Monica Taboada – Tapia porta sullo schermo con Alma del desierto, temi quali l’emarginazione, la giustizia, l’accettazione e l’identità. Ambientato nei paesaggi desertici di La Guajira, Colombia, Georgina è un’anziana donna transgender dell’etnia Wayúu che, sapendo di non avere più molto tempo a disposizione vuole cambiare la sua vita.
Inizia così il viaggio, apparentemente senza meta e senza scopo, di Georgina che attraverso enormi distese di sabbia, racconta la storia di una donna determinata ad affermare la sua identità, a ricostruire legami famigliari e, allo stesso tempo, denunciare le falle di un sistema burocratico colombiano che pare inasprire disuguaglianze sociali ed economiche.
Alma del desierto, dopo Venezia, arriva a Roma in occasione del Rome international documentary festival dal 5 al 9 dicembre al Nuovo Cinema Aquila.

Immagine dal sito de La Giornata degli Autori
Da Jorge a Georgina
Nei primi minuti si presenta l’alma a cui fa riferimento il titolo: prima Jorge, poi Georgina Epieyú. E immediatamente si viene trascinati nel caos di un ufficio anagrafe colombiano dove, Georgina, vuole semplicemente riuscire ad ottenere un documento che rispecchi la sua identità di genere. Questo le permetterebbe, dopo 45 anni di lotte, di votare con il nome di Georgina, lasciandosi definitivamente alle spalle i panni e la pelle di Jorge.

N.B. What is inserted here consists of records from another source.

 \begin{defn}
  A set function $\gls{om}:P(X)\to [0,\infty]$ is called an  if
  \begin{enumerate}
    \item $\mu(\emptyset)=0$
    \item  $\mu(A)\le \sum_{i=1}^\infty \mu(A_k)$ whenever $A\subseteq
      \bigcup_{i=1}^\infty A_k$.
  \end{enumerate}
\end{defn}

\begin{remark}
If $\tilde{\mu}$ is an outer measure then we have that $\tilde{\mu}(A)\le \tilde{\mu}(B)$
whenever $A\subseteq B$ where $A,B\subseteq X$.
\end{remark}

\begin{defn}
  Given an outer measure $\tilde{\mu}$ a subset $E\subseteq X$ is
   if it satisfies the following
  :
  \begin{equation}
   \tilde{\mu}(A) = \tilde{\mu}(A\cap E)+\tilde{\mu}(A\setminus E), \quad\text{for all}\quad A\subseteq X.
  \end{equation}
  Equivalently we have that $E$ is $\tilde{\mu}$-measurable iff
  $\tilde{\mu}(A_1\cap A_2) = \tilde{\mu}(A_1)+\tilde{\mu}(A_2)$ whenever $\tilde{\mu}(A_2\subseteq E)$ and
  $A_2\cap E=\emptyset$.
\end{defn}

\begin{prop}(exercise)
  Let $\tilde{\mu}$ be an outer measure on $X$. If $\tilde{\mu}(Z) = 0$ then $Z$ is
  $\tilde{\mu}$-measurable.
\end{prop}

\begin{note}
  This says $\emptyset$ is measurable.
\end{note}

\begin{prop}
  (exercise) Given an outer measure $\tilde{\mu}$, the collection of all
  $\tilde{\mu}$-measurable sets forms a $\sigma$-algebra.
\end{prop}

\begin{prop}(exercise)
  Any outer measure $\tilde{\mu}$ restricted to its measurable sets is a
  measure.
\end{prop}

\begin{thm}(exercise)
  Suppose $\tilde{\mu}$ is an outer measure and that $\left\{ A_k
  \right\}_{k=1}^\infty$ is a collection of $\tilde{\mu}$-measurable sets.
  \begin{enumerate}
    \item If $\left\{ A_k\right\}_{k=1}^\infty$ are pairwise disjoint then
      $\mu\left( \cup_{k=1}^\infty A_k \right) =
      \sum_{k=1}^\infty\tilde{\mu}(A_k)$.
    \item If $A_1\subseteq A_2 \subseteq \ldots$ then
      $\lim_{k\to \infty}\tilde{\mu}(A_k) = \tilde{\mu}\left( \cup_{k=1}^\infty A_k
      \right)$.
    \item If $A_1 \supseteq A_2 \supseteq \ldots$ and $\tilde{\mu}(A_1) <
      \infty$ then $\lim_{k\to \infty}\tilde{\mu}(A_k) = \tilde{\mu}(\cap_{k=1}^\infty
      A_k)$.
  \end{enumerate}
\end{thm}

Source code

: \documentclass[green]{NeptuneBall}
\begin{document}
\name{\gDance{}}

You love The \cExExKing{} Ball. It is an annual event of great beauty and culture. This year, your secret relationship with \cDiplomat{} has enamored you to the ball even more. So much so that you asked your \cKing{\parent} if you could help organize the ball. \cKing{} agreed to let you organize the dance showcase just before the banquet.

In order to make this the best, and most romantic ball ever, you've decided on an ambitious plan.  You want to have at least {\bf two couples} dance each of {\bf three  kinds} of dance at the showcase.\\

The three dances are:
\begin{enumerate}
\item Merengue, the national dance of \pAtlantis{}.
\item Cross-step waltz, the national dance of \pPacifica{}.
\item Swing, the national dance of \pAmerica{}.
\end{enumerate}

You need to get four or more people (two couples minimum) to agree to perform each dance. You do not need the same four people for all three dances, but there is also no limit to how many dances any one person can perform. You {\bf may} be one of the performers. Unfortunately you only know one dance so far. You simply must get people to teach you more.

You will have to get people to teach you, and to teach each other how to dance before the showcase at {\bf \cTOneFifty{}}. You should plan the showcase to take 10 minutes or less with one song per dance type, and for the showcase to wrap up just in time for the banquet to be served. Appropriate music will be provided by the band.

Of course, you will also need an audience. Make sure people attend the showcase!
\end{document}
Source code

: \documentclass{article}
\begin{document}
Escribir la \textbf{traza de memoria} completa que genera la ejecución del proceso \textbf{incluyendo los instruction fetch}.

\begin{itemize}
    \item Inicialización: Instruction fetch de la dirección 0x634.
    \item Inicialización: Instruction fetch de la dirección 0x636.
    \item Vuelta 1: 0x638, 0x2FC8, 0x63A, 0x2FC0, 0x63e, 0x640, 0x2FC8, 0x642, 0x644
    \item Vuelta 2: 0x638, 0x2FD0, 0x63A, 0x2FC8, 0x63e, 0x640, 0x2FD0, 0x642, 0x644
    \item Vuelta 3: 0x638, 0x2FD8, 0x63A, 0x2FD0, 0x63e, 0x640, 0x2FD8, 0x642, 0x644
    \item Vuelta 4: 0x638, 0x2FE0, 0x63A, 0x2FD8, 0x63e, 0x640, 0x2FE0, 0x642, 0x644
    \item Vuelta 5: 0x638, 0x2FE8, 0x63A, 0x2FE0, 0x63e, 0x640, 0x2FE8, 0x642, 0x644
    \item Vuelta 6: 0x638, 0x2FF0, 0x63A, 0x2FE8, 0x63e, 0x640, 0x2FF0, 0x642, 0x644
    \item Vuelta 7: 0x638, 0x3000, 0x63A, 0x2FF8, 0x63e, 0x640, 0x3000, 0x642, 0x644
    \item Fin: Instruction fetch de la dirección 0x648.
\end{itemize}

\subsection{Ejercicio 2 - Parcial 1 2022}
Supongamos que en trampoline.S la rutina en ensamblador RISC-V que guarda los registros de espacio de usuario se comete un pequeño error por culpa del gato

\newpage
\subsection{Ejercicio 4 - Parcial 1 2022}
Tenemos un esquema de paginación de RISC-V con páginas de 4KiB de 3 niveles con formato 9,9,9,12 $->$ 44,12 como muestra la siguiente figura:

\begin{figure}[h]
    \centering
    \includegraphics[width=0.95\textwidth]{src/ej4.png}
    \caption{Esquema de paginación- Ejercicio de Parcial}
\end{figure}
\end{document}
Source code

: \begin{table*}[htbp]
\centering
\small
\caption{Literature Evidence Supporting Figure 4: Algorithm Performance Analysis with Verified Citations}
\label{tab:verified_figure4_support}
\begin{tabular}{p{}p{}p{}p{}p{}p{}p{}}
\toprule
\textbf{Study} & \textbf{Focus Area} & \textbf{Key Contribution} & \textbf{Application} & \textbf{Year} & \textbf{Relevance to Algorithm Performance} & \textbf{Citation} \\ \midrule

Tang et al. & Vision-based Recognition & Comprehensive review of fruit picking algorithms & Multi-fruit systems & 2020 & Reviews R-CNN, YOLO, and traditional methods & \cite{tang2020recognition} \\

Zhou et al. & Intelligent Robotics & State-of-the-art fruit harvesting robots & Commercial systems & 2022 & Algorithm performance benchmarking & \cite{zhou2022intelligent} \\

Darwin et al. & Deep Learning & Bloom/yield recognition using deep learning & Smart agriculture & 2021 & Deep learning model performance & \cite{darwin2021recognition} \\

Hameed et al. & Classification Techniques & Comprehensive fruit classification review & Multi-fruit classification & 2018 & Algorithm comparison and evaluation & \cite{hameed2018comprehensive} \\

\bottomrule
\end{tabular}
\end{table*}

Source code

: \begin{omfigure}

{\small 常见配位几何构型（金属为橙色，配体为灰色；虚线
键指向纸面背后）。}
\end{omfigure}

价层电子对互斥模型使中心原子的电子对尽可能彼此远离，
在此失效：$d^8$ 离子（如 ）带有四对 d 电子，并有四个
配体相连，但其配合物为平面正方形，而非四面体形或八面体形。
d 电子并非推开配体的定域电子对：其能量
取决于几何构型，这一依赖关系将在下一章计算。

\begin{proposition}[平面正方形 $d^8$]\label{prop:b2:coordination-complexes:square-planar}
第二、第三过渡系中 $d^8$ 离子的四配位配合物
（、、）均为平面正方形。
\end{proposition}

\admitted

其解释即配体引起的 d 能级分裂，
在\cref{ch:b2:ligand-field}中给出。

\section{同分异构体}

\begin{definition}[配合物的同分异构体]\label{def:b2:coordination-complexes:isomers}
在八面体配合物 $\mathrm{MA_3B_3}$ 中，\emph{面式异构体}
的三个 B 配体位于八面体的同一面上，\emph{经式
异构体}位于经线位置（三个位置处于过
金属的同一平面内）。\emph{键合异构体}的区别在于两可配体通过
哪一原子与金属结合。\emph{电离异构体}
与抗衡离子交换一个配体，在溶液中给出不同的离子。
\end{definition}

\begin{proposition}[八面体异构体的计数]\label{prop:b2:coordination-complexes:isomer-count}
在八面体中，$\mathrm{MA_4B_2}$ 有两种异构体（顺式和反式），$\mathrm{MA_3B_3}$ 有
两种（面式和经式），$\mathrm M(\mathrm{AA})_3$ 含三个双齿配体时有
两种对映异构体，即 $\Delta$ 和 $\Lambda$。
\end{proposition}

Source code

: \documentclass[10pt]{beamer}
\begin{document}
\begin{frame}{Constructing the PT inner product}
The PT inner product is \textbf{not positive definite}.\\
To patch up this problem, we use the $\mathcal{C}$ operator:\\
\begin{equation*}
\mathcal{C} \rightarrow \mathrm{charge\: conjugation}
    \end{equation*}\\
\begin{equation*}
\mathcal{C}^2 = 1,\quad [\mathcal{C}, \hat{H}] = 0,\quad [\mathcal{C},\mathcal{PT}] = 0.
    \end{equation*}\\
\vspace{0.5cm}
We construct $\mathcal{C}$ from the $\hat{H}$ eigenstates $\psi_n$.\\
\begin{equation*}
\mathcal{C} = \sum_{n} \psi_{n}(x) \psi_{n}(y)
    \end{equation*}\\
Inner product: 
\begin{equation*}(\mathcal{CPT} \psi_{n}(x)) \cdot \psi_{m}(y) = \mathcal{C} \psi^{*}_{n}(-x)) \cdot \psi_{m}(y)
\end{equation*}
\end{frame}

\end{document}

Da qui si apre un intero mondo, fatto per lo più da un vagabondare per le sconfinate terre colombiane. Un pellegrinaggio che sembra non avere né meta né scopo, ma che racchiude nei chilometri fatti e nelle persone (r)incontrate la forza e la caparbietà di Georgina.
Attraverso il viaggio che la protagonista decide di iniziare si disarticola la sua storia e quella del proprio paese. L’incontro con i fratelli che l’hanno da sempre ostacolata e scoraggiata, arrivando a diseredarla; ripercorre l’episodio durante il quale gli abitanti del villaggio dove sperava di trovare rifugio provarono a dare fuoco a lei e alla sua abitazione per evitare il disprezzo che avrebbe potuto creare alla comunità stessa.
Le persone che incontra e le terre che attraversa riflettono la storia frammentata della Colombia, segnata da povertà ed emarginazione. Georgina viaggia nella penisola de La Guajira, terra di confine tra Colombia e Venezuela, abitata dagli Wayuu, un popolo abbandonato e sfruttato dall’industria capitalistica per l’estrazione mineraria e l’energia eolica.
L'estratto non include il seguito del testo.